= Damian Tambini =

Academic

Damian Tambini is a senior lecturer at the London School of Economics, and an associate fellow at the Institute for Public Policy Research (IPPR) and the Oxford Internet Institute. He is also a Fellow of the Royal Society of Arts and serves on the advisory Groups of the Oxford Media Convention and Polis. He also teaches for the TRIUM Global Executive MBA Program, an alliance of NYU Stern, the London School of Economics and HEC School of Management. Damian Tambini is on the Advisory Board of the Center for International Media Ethics.

==Academic career==
From June 2002 to August 2006, he served as Head of the Programme in Comparative Media Law and Policy at Oxford University. Before that he was at Nuffield College, Oxford (Postdoctoral Fellow, 1998); Humboldt University, Berlin (Lecturer, 1997); and the European University Institute, Florence, Italy (PhD, 1996). His research interests include media and telecommunications policy and democratic communication. He has acted as a policy advisor to the UK government, and led the introduction of Creative Commons IP licenses in the UK, as well as setting up media policy projects at IPPR and LSE. He has written multiple reports for the Council of Europe and the European Commission and served on their expert groups. He co-chaired a working group of the Forum on Information on Democracy, and has advised the Organisation for Security and Cooperation in Europe on media freedom.

==Personal life==
Tambini is married to Helen Mountfield.
Tambini is also an avid supporter of [Charlton Athletic FC].

==Works==
- Tambini, Damian (2021). "Media Freedom"
- Tambini, Damian & Moore, Martin (2021). "Regulating Big Tech"
- Tambini, Damian & Moore, Martin (2018). "Digital Dominance"
- Tambini, Damian (2008). "Codifying Cyberspace: Self-regulation of Converging Media"
- Tambini, Damian (2003). "Ruled by Recluses?
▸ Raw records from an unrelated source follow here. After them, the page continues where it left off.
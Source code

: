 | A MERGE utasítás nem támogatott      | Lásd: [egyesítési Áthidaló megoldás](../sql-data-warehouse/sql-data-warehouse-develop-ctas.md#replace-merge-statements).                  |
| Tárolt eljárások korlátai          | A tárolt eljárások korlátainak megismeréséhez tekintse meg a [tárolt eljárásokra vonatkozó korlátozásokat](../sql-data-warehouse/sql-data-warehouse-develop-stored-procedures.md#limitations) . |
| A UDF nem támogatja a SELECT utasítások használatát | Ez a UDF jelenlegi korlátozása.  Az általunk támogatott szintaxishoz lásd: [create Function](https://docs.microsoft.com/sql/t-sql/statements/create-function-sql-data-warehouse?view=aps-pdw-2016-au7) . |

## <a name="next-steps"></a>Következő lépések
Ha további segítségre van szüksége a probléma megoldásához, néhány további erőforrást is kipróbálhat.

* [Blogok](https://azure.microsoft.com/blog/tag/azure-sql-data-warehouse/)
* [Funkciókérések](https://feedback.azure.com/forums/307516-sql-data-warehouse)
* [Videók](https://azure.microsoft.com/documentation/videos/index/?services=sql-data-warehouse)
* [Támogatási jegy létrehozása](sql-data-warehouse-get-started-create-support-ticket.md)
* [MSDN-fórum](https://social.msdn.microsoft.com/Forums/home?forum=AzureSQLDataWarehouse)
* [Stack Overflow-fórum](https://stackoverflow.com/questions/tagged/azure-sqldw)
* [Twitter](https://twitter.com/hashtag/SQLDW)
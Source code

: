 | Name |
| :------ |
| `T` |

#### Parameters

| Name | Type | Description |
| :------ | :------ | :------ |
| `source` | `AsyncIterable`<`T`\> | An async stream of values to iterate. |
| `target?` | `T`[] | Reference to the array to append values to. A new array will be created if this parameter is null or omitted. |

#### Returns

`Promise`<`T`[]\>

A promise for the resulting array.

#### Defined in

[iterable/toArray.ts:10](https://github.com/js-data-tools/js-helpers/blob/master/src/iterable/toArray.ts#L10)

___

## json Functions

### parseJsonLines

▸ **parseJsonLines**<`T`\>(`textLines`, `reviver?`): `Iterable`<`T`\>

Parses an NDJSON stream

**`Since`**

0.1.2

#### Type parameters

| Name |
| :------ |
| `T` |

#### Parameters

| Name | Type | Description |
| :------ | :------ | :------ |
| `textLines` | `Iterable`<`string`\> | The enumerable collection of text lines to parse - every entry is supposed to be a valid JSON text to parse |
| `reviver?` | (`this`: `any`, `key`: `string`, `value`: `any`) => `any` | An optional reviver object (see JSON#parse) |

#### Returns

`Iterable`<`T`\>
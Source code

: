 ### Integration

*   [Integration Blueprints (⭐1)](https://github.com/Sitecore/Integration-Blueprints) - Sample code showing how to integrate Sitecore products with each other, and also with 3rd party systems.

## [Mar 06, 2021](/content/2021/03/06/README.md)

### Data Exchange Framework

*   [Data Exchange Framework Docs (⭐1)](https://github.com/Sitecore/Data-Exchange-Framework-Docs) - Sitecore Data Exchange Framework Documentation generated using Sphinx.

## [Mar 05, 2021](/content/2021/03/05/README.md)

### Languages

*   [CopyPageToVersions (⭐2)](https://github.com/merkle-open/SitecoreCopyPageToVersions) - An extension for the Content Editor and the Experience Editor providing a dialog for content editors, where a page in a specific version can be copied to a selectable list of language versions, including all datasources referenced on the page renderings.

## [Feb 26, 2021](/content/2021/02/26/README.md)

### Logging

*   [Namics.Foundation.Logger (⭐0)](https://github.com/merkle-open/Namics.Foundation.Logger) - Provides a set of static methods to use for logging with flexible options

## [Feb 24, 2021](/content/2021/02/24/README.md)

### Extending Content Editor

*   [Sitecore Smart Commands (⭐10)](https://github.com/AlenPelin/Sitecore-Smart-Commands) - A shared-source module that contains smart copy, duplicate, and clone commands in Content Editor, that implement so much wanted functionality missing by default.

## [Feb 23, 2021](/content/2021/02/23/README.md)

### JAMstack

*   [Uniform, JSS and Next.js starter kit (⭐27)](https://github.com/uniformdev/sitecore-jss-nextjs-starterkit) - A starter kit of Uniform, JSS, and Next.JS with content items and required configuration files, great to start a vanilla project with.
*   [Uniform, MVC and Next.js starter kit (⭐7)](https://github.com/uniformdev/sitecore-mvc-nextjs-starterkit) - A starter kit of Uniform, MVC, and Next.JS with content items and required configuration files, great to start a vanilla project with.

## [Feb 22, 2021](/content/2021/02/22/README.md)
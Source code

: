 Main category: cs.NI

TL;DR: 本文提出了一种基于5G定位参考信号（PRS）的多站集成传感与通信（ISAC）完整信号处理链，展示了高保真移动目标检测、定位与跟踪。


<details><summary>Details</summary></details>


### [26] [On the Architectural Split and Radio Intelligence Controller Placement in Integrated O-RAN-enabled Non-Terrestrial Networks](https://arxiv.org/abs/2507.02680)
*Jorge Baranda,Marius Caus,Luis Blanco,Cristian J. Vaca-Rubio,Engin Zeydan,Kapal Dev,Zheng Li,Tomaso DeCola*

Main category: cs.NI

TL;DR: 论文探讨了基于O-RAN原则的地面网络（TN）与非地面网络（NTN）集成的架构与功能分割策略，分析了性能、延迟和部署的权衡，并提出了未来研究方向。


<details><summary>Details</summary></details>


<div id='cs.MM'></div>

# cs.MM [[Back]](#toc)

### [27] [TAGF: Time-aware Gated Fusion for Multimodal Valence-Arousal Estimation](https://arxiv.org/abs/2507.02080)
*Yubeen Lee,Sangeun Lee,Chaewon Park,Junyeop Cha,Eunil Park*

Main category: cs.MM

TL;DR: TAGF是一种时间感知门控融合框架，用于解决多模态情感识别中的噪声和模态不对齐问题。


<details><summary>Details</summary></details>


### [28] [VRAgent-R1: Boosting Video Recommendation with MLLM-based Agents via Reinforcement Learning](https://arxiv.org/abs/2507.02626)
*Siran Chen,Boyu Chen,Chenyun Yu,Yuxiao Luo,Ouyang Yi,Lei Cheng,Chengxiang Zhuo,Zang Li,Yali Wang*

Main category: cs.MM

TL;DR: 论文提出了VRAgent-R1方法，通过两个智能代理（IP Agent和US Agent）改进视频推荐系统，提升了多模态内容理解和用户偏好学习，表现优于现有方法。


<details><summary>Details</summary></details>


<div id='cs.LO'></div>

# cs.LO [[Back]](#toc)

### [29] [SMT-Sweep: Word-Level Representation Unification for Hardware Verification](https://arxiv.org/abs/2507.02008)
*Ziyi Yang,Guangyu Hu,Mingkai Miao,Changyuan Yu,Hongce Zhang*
Privacy and the Media"
- Tambini, Damian (2002). "Collective Identities in Action: Theories of Ethnic Conflict"
- Tambini, Damian (2001). "Nationalism In Italian Politics"
- Tambini, Damian (2000). "Citizenship, Markets, and the State"
- Tambini, Damian (1998). "Cyberdemocracy"
- "Padania's Virtual Nationalism". Telos 109 (Fall 1996). New York: Telos Press.